[WHAT IS BEING ASKED] Across the data below, how many lines have the word "numpy" in them? Respond with the number alone.

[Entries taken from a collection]
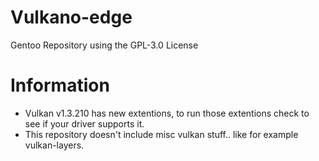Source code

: # Vulkano-edge

Gentoo Repository using the GPL-3.0 License

# Information

- Vulkan v1.3.210 has new extentions, to run those extentions check to see if your driver supports it.
- This repository doesn't include misc vulkan stuff.. like for example vulkan-layers.
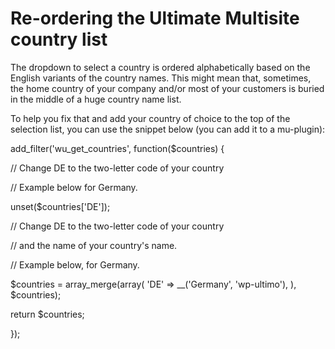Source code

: # Re-ordering the Ultimate Multisite country list

The dropdown to select a country is ordered alphabetically based on the English variants of the country names. This might mean that, sometimes, the home country of your company and/or most of your customers is buried in the middle of a huge country name list.

To help you fix that and add your country of choice to the top of the selection list, you can use the snippet below (you can add it to a mu-plugin):

add_filter('wu_get_countries', function($countries) {

// Change DE to the two-letter code of your country

// Example below for Germany.

unset($countries['DE']);

// Change DE to the two-letter code of your country

// and the name of your country's name.

// Example below, for Germany.

$countries = array_merge(array( 'DE' => __('Germany', 'wp-ultimo'), ), $countries);

return $countries;

});
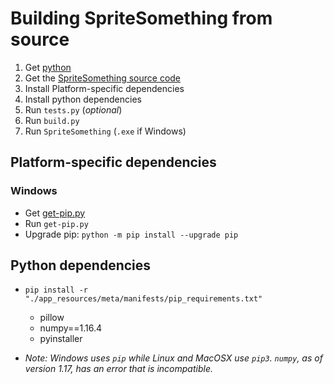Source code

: # Building SpriteSomething from source

1. Get [python](http://python.org/downloads)
1. Get the [SpriteSomething source code](https://github.com/Artheau/SpriteSomething/archive/master.zip)
1. Install Platform-specific dependencies
1. Install python dependencies
1. Run `tests.py` (*optional*)
1. Run `build.py`
1. Run `SpriteSomething` (`.exe` if Windows)

## Platform-specific dependencies

### Windows

* Get [get-pip.py](https://bootstrap.pypa.io/get-pip.py)
* Run `get-pip.py`
* Upgrade pip: `python -m pip install --upgrade pip`

## Python dependencies

* `pip install -r "./app_resources/meta/manifests/pip_requirements.txt"`
  * pillow
  * numpy==1.16.4
  * pyinstaller

* *Note: Windows uses `pip` while Linux and MacOSX use `pip3`. `numpy`, as of version 1.17, has an error that is incompatible.*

[REPLY] 2